(Saved entries)

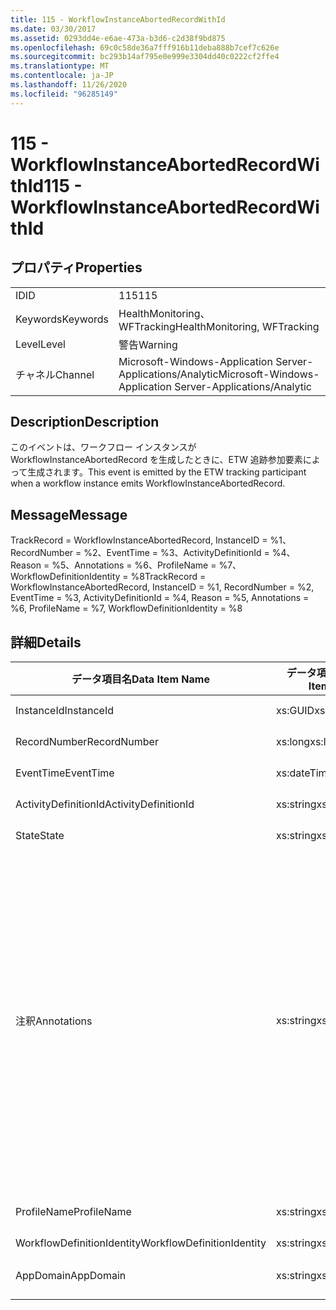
 ```yaml
---
title: 115 - WorkflowInstanceAbortedRecordWithId
ms.date: 03/30/2017
ms.assetid: 0293dd4e-e6ae-473a-b3d6-c2d38f9bd875
ms.openlocfilehash: 69c0c58de36a7fff916b11deba888b7cef7c626e
ms.sourcegitcommit: bc293b14af795e0e999e3304dd40c0222cf2ffe4
ms.translationtype: MT
ms.contentlocale: ja-JP
ms.lasthandoff: 11/26/2020
ms.locfileid: "96285149"
---
```

# <a name="115---workflowinstanceabortedrecordwithid"></a><span data-ttu-id="9b9ed-102">115 - WorkflowInstanceAbortedRecordWithId</span><span class="sxs-lookup"><span data-stu-id="9b9ed-102">115 - WorkflowInstanceAbortedRecordWithId</span></span>

## <a name="properties"></a><span data-ttu-id="9b9ed-103">プロパティ</span><span class="sxs-lookup"><span data-stu-id="9b9ed-103">Properties</span></span>  
  
|||  
|-|-|  
|<span data-ttu-id="9b9ed-104">ID</span><span class="sxs-lookup"><span data-stu-id="9b9ed-104">ID</span></span>|<span data-ttu-id="9b9ed-105">115</span><span class="sxs-lookup"><span data-stu-id="9b9ed-105">115</span></span>|  
|<span data-ttu-id="9b9ed-106">Keywords</span><span class="sxs-lookup"><span data-stu-id="9b9ed-106">Keywords</span></span>|<span data-ttu-id="9b9ed-107">HealthMonitoring、WFTracking</span><span class="sxs-lookup"><span data-stu-id="9b9ed-107">HealthMonitoring, WFTracking</span></span>|  
|<span data-ttu-id="9b9ed-108">Level</span><span class="sxs-lookup"><span data-stu-id="9b9ed-108">Level</span></span>|<span data-ttu-id="9b9ed-109">警告</span><span class="sxs-lookup"><span data-stu-id="9b9ed-109">Warning</span></span>|  
|<span data-ttu-id="9b9ed-110">チャネル</span><span class="sxs-lookup"><span data-stu-id="9b9ed-110">Channel</span></span>|<span data-ttu-id="9b9ed-111">Microsoft-Windows-Application Server-Applications/Analytic</span><span class="sxs-lookup"><span data-stu-id="9b9ed-111">Microsoft-Windows-Application Server-Applications/Analytic</span></span>|  
  
## <a name="description"></a><span data-ttu-id="9b9ed-112">Description</span><span class="sxs-lookup"><span data-stu-id="9b9ed-112">Description</span></span>  

 <span data-ttu-id="9b9ed-113">このイベントは、ワークフロー インスタンスが WorkflowInstanceAbortedRecord を生成したときに、ETW 追跡参加要素によって生成されます。</span><span class="sxs-lookup"><span data-stu-id="9b9ed-113">This event is emitted by the ETW tracking participant when a workflow instance emits WorkflowInstanceAbortedRecord.</span></span>  
  
## <a name="message"></a><span data-ttu-id="9b9ed-114">Message</span><span class="sxs-lookup"><span data-stu-id="9b9ed-114">Message</span></span>  

 <span data-ttu-id="9b9ed-115">TrackRecord = WorkflowInstanceAbortedRecord, InstanceID = %1、RecordNumber = %2、EventTime = %3、ActivityDefinitionId = %4、Reason = %5、Annotations = %6、ProfileName = %7、WorkflowDefinitionIdentity = %8</span><span class="sxs-lookup"><span data-stu-id="9b9ed-115">TrackRecord = WorkflowInstanceAbortedRecord, InstanceID = %1, RecordNumber = %2, EventTime = %3, ActivityDefinitionId = %4, Reason = %5,  Annotations = %6, ProfileName = %7, WorkflowDefinitionIdentity = %8</span></span>  
  
## <a name="details"></a><span data-ttu-id="9b9ed-116">詳細</span><span class="sxs-lookup"><span data-stu-id="9b9ed-116">Details</span></span>  
  
|<span data-ttu-id="9b9ed-117">データ項目名</span><span class="sxs-lookup"><span data-stu-id="9b9ed-117">Data Item Name</span></span>|<span data-ttu-id="9b9ed-118">データ項目の型</span><span class="sxs-lookup"><span data-stu-id="9b9ed-118">Data Item Type</span></span>|<span data-ttu-id="9b9ed-119">Description</span><span class="sxs-lookup"><span data-stu-id="9b9ed-119">Description</span></span>|  
|--------------------|--------------------|-----------------|  
|<span data-ttu-id="9b9ed-120">InstanceId</span><span class="sxs-lookup"><span data-stu-id="9b9ed-120">InstanceId</span></span>|<span data-ttu-id="9b9ed-121">xs:GUID</span><span class="sxs-lookup"><span data-stu-id="9b9ed-121">xs:GUID</span></span>|<span data-ttu-id="9b9ed-122">ワークフローのインスタンス ID</span><span class="sxs-lookup"><span data-stu-id="9b9ed-122">The instance id for the workflow</span></span>|  
|<span data-ttu-id="9b9ed-123">RecordNumber</span><span class="sxs-lookup"><span data-stu-id="9b9ed-123">RecordNumber</span></span>|<span data-ttu-id="9b9ed-124">xs:long</span><span class="sxs-lookup"><span data-stu-id="9b9ed-124">xs:long</span></span>|<span data-ttu-id="9b9ed-125">生成されたレコードのシーケンス番号</span><span class="sxs-lookup"><span data-stu-id="9b9ed-125">The sequence number of the emitted record</span></span>|  
|<span data-ttu-id="9b9ed-126">EventTime</span><span class="sxs-lookup"><span data-stu-id="9b9ed-126">EventTime</span></span>|<span data-ttu-id="9b9ed-127">xs:dateTime</span><span class="sxs-lookup"><span data-stu-id="9b9ed-127">xs:dateTime</span></span>|<span data-ttu-id="9b9ed-128">イベントの生成時刻 (UTC)</span><span class="sxs-lookup"><span data-stu-id="9b9ed-128">The time in UTC when the event was emitted</span></span>|  
|<span data-ttu-id="9b9ed-129">ActivityDefinitionId</span><span class="sxs-lookup"><span data-stu-id="9b9ed-129">ActivityDefinitionId</span></span>|<span data-ttu-id="9b9ed-130">xs:string</span><span class="sxs-lookup"><span data-stu-id="9b9ed-130">xs:string</span></span>|<span data-ttu-id="9b9ed-131">ワークフローのルート アクティビティの名前</span><span class="sxs-lookup"><span data-stu-id="9b9ed-131">The name of the root activity in the workflow</span></span>|  
|<span data-ttu-id="9b9ed-132">State</span><span class="sxs-lookup"><span data-stu-id="9b9ed-132">State</span></span>|<span data-ttu-id="9b9ed-133">xs:string</span><span class="sxs-lookup"><span data-stu-id="9b9ed-133">xs:string</span></span>|<span data-ttu-id="9b9ed-134">ワークフローの現在の状態。</span><span class="sxs-lookup"><span data-stu-id="9b9ed-134">The current state of the Workflow.</span></span>|  
|<span data-ttu-id="9b9ed-135">注釈</span><span class="sxs-lookup"><span data-stu-id="9b9ed-135">Annotations</span></span>|<span data-ttu-id="9b9ed-136">xs:string</span><span class="sxs-lookup"><span data-stu-id="9b9ed-136">xs:string</span></span>|<span data-ttu-id="9b9ed-137">このイベントに追加された注釈。</span><span class="sxs-lookup"><span data-stu-id="9b9ed-137">The annotations that were added to this event.</span></span> <span data-ttu-id="9b9ed-138">値は、annotationValue 形式の xml 要素に格納され \<items> \< item name = "annotationName" type="System.String"> \</item> \</items> ます。</span><span class="sxs-lookup"><span data-stu-id="9b9ed-138">The values are stored in an xml element in the format \<items>\< item name = "annotationName" type="System.String">annotationValue\</item>\</items>.</span></span> <span data-ttu-id="9b9ed-139">注釈が指定されていない場合、文字列にはが含まれ \<items/> ます。</span><span class="sxs-lookup"><span data-stu-id="9b9ed-139">If no annotations are specified then the string contains \<items/>.</span></span> <span data-ttu-id="9b9ed-140">ETW イベントのサイズは、ETW バッファーのサイズまたは ETW イベントの最大ペイロードに制限されます。</span><span class="sxs-lookup"><span data-stu-id="9b9ed-140">The ETW event size is limited by the ETW buffer size or the max payload for an ETW event.</span></span> <span data-ttu-id="9b9ed-141">イベントのサイズが ETW の制限を超えると、注釈が削除され、注釈の値が... に置き換えられて、イベントが切り捨てられます。 \<items> \</items></span><span class="sxs-lookup"><span data-stu-id="9b9ed-141">If the size of the event exceeds the ETW limits, then the event is truncated by dropping the annotations and replacing the annotation value with \<items>...\</items>.</span></span>|  
|<span data-ttu-id="9b9ed-142">ProfileName</span><span class="sxs-lookup"><span data-stu-id="9b9ed-142">ProfileName</span></span>|<span data-ttu-id="9b9ed-143">xs:string</span><span class="sxs-lookup"><span data-stu-id="9b9ed-143">xs:string</span></span>|<span data-ttu-id="9b9ed-144">このイベントを生成した追跡プロファイルの名前</span><span class="sxs-lookup"><span data-stu-id="9b9ed-144">The name or the tracking profile that resulted in this event being emitted</span></span>|  
|<span data-ttu-id="9b9ed-145">WorkflowDefinitionIdentity</span><span class="sxs-lookup"><span data-stu-id="9b9ed-145">WorkflowDefinitionIdentity</span></span>|<span data-ttu-id="9b9ed-146">xs:string</span><span class="sxs-lookup"><span data-stu-id="9b9ed-146">xs:string</span></span>|<span data-ttu-id="9b9ed-147">ワークフロー定義 ID</span><span class="sxs-lookup"><span data-stu-id="9b9ed-147">The workflow definition id</span></span>|  
|<span data-ttu-id="9b9ed-148">AppDomain</span><span class="sxs-lookup"><span data-stu-id="9b9ed-148">AppDomain</span></span>|<span data-ttu-id="9b9ed-149">xs:string</span><span class="sxs-lookup"><span data-stu-id="9b9ed-149">xs:string</span></span>|<span data-ttu-id="9b9ed-150">AppDomain.CurrentDomain.FriendlyName で返される文字列。</span><span class="sxs-lookup"><span data-stu-id="9b9ed-150">The string returned by AppDomain.CurrentDomain.FriendlyName.</span></span>|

→ **TASK**:
Filter the records above and return every line that holds the word "EventTime".

→ **TASK RESPONSE**:
 <span data-ttu-id="9b9ed-115">TrackRecord = WorkflowInstanceAbortedRecord, InstanceID = %1、RecordNumber = %2、EventTime = %3、ActivityDefinitionId = %4、Reason = %5、Annotations = %6、ProfileName = %7、WorkflowDefinitionIdentity = %8</span><span class="sxs-lookup"><span data-stu-id="9b9ed-115">TrackRecord = WorkflowInstanceAbortedRecord, InstanceID = %1, RecordNumber = %2, EventTime = %3, ActivityDefinitionId = %4, Reason = %5,  Annotations = %6, ProfileName = %7, WorkflowDefinitionIdentity = %8</span></span>  
|<span data-ttu-id="9b9ed-126">EventTime</span><span class="sxs-lookup"><span data-stu-id="9b9ed-126">EventTime</span></span>|<span data-ttu-id="9b9ed-127">xs:dateTime</span><span class="sxs-lookup"><span data-stu-id="9b9ed-127">xs:dateTime</span></span>|<span data-ttu-id="9b9ed-128">イベントの生成時刻 (UTC)</span><span class="sxs-lookup"><span data-stu-id="9b9ed-128">The time in UTC when the event was emitted</span></span>|  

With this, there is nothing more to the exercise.